YOUR OBJECTIVE: When the word "producing" shows up in a line of the data below, copy that whole line.

RECORDS SHOWN:
* * * * * * *
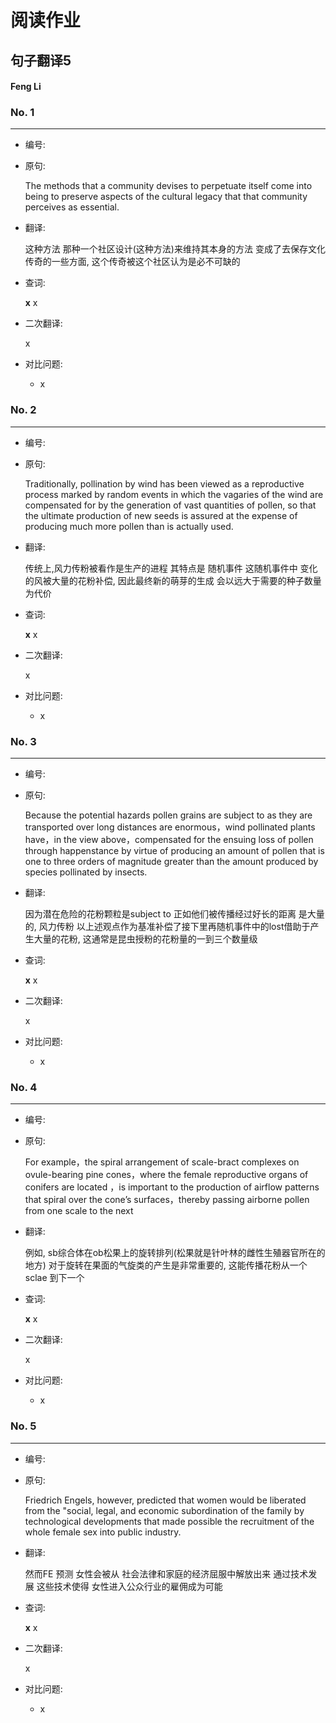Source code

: # 阅读作业

## 句子翻译5

#### Feng Li

### No. 1

----



* 编号: 

* 原句: 

  The methods that a community devises to perpetuate itself come into being to preserve
  aspects of the cultural legacy that that community perceives as essential. 

* 翻译:

  这种方法 那种一个社区设计(这种方法)来维持其本身的方法  变成了去保存文化传奇的一些方面, 这个传奇被这个社区认为是必不可缺的

* 查词:

  __x__ x

* 二次翻译:

  x



* 对比问题:
  * x

### No. 2

----



* 编号: 

* 原句: 

  Traditionally, pollination by wind has been viewed as a reproductive process marked by random events in which the vagaries of the wind are compensated for by the generation of vast quantities of pollen, so that the ultimate production of new seeds is assured at the expense of producing much more pollen than is actually used. 

* 翻译:

  传统上,风力传粉被看作是生产的进程 其特点是 随机事件 这随机事件中 变化的风被大量的花粉补偿, 因此最终新的萌芽的生成 会以远大于需要的种子数量为代价

* 查词:

  __x__ x

* 二次翻译:

  x



* 对比问题:
  * x

### No. 3

----



* 编号: 

* 原句: 

  Because the potential hazards pollen grains are subject to as they are transported over long distances are enormous，wind pollinated plants have，in the view above，compensated for the ensuing loss of pollen through happenstance by virtue of producing an amount of pollen that is one to three orders of magnitude greater than the amount produced by species pollinated by insects. 

* 翻译:

  因为潜在危险的花粉颗粒是subject to 正如他们被传播经过好长的距离 是大量的, 风力传粉 以上述观点作为基准补偿了接下里再随机事件中的lost借助于产生大量的花粉, 这通常是昆虫授粉的花粉量的一到三个数量级

* 查词:

  __x__ x

* 二次翻译:

  x



* 对比问题:
  * x

### No. 4

----



* 编号: 

* 原句: 

  For example，the spiral arrangement of scale-bract complexes on ovule-bearing pine cones，where the female reproductive organs of conifers are located ，is important to the production of airflow patterns that spiral over the cone’s surfaces，thereby passing airborne pollen from one scale to the next

* 翻译:

  例如, sb综合体在ob松果上的旋转排列(松果就是针叶林的雌性生殖器官所在的地方) 对于旋转在果面的气旋类的产生是非常重要的, 这能传播花粉从一个sclae 到下一个

* 查词:

  __x__ x

* 二次翻译:

  x



* 对比问题:
  * x

### No. 5

----



* 编号: 

* 原句: 

  Friedrich Engels, however, predicted that women would be liberated from the "social, legal, and economic subordination of the family by technological developments that made possible the recruitment of  the whole female sex into public industry. 

* 翻译:

  然而FE 预测 女性会被从 社会法律和家庭的经济屈服中解放出来 通过技术发展 这些技术使得 女性进入公众行业的雇佣成为可能

* 查词:

  __x__ x

* 二次翻译:

  x



* 对比问题:
  * x





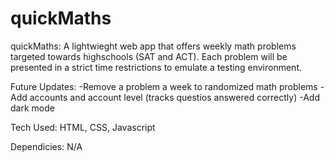 # quickMaths

quickMaths: A lightwieght web app that offers weekly math problems targeted towards highschools (SAT and ACT).
            Each problem will be presented in a strict time restrictions to emulate a testing environment.

Future Updates: 
  -Remove a problem a week to randomized math problems
  -Add accounts and account level (tracks questios answered correctly)
  -Add dark mode

Tech Used: HTML, CSS, Javascript

Dependicies: N/A
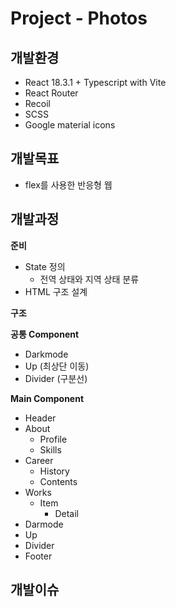# Project - Photos

## 개발환경

- React 18.3.1 + Typescript with Vite
- React Router
- Recoil
- SCSS
- Google material icons

## 개발목표

- flex를 사용한 반응형 웹

## 개발과정

**준비**

- State 정의
  - 전역 상태와 지역 상태 분류
- HTML 구조 설계

**구조**

**공통 Component**

- Darkmode
- Up (최상단 이동)
- Divider (구분선)

**Main Component**

- Header
- About
  - Profile
  - Skills
- Career
  - History
  - Contents
- Works
  - Item
    - Detail
- Darmode
- Up
- Divider
- Footer

## 개발이슈
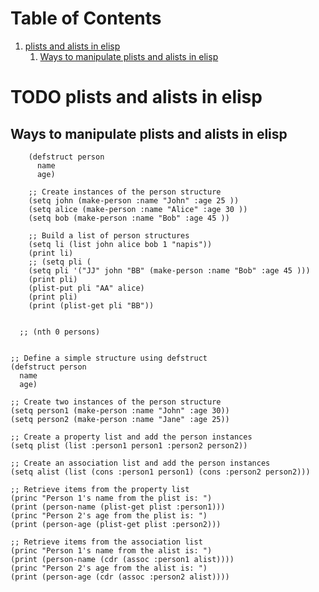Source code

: 
# Table of Contents

1.  [plists and alists in elisp](#orgc20e6a0)
    1.  [Ways to manipulate plists and alists in elisp](#org2f41442)



<a id="orgc20e6a0"></a>

# TODO plists and alists in elisp


<a id="org2f41442"></a>

## Ways to manipulate plists and alists in elisp

        (defstruct person
          name
          age)
    
        ;; Create instances of the person structure
        (setq john (make-person :name "John" :age 25 ))
        (setq alice (make-person :name "Alice" :age 30 ))
        (setq bob (make-person :name "Bob" :age 45 ))
    
        ;; Build a list of person structures
        (setq li (list john alice bob 1 "napis"))
        (print li)
        ;; (setq pli (
        (setq pli '("JJ" john "BB" (make-person :name "Bob" :age 45 )))
        (print pli)
        (plist-put pli "AA" alice)
        (print pli)
        (print (plist-get pli "BB"))
    
    
      ;; (nth 0 persons)
    
    
    ;; Define a simple structure using defstruct
    (defstruct person
      name
      age)
    
    ;; Create two instances of the person structure
    (setq person1 (make-person :name "John" :age 30))
    (setq person2 (make-person :name "Jane" :age 25))
    
    ;; Create a property list and add the person instances
    (setq plist (list :person1 person1 :person2 person2))
    
    ;; Create an association list and add the person instances
    (setq alist (list (cons :person1 person1) (cons :person2 person2)))
    
    ;; Retrieve items from the property list
    (princ "Person 1's name from the plist is: ")
    (print (person-name (plist-get plist :person1)))
    (princ "Person 2's age from the plist is: ")
    (print (person-age (plist-get plist :person2)))
    
    ;; Retrieve items from the association list
    (princ "Person 1's name from the alist is: ")
    (print (person-name (cdr (assoc :person1 alist))))
    (princ "Person 2's age from the alist is: ")
    (print (person-age (cdr (assoc :person2 alist))))

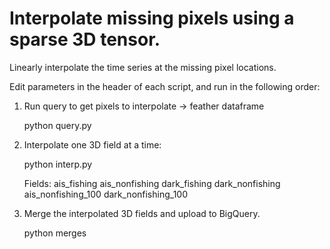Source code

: # Interpolate missing pixels using a sparse 3D tensor.

Linearly interpolate the time series at the missing pixel locations.

Edit parameters in the header of each script, and run in the following order:

1) Run query to get pixels to interpolate -> feather dataframe

    python query.py

2) Interpolate one 3D field at a time:

    python interp.py

    Fields:
    ais_fishing
    ais_nonfishing
    dark_fishing
    dark_nonfishing
    ais_nonfishing_100
    dark_nonfishing_100

3) Merge the interpolated 3D fields and upload to BigQuery.

    python merges
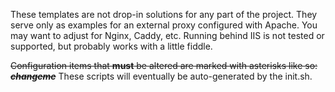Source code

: These templates are not drop-in solutions for any part of the project. They serve only as examples for an external proxy configured with Apache. You may want to adjust for Nginx, Caddy, etc. Running behind IIS is not tested or supported, but probably works with a little fiddle.

~~Configuration items that **must** be altered are marked with asterisks like so: ***changeme***~~ These scripts will eventually be auto-generated by the init.sh. 
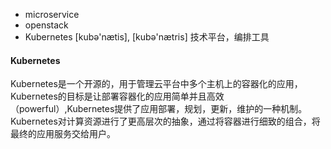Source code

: * microservice
* openstack
* Kubernetes [kubə'nætis], [kubə'nætris] 技术平台，编排工具


#### Kubernetes
Kubernetes是一个开源的，用于管理云平台中多个主机上的容器化的应用，Kubernetes的目标是让部署容器化的应用简单并且高效（powerful）,Kubernetes提供了应用部署，规划，更新，维护的一种机制。<br/>
Kubernetes对计算资源进行了更高层次的抽象，通过将容器进行细致的组合，将最终的应用服务交给用户。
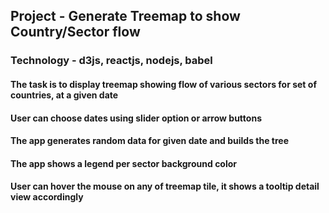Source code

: ## Project - Generate Treemap to show Country/Sector flow

### Technology - d3js, reactjs, nodejs, babel

#### The task is to display treemap showing flow of various sectors for set of countries, at a given date
#### User can choose dates using slider option or arrow buttons
#### The app generates random data for given date and builds the tree
#### The app shows a legend per sector background color
#### User can hover the mouse on any of treemap tile, it shows a tooltip detail view accordingly


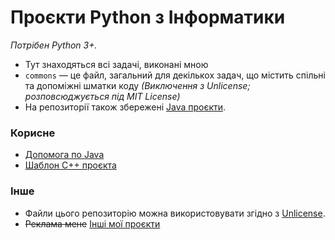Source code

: # Проєкти Python з Інформатики

_Потрібен Python 3+._

- Тут знаходяться всі задачі, виконані мною
- `commons` — це файл, загальний для декількох задач, що містить спільні та допоміжні шматки коду _(Виключення з Unlicense; розповсюджується під MIT License)_
- На репозиторії також збережені [Java проєкти](https://github.com/yaBobJonez/Homework/tree/java).

### Корисне

- [Допомога по Java](https://yaBobJonez.github.io/Homework/CS)
- [Шаблон C++ проєкта](https://github.com/yaBobJonez/Homework/tree/cpp/CPP_template)

### Інше

- Файли цього репозиторію можна використовувати згідно з [Unlicense](https://github.com/yaBobJonez/Homework/blob/python/LICENSE).
- ~~Реклама мене~~ [Інші мої проєкти](https://github.com/yaBobJonez?tab=repositories)
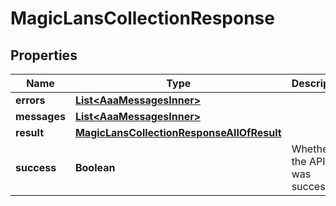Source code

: 

# MagicLansCollectionResponse


## Properties

| Name | Type | Description | Notes |
|------------ | ------------- | ------------- | -------------|
|**errors** | [**List&lt;AaaMessagesInner&gt;**](AaaMessagesInner.md) |  |  |
|**messages** | [**List&lt;AaaMessagesInner&gt;**](AaaMessagesInner.md) |  |  |
|**result** | [**MagicLansCollectionResponseAllOfResult**](MagicLansCollectionResponseAllOfResult.md) |  |  |
|**success** | **Boolean** | Whether the API call was successful |  |



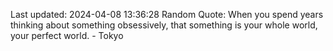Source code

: Last updated: 2024-04-08 13:36:28
Random Quote: When you spend years thinking about something obsessively, that something is your whole world, your perfect world. - Tokyo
* * * * * * *
OUTPUT FOR THIS TASK:
  Traditionally, pollination by wind has been viewed as a reproductive process marked by random events in which the vagaries of the wind are compensated for by the generation of vast quantities of pollen, so that the ultimate production of new seeds is assured at the expense of producing much more pollen than is actually used. 
  Because the potential hazards pollen grains are subject to as they are transported over long distances are enormous，wind pollinated plants have，in the view above，compensated for the ensuing loss of pollen through happenstance by virtue of producing an amount of pollen that is one to three orders of magnitude greater than the amount produced by species pollinated by insects. 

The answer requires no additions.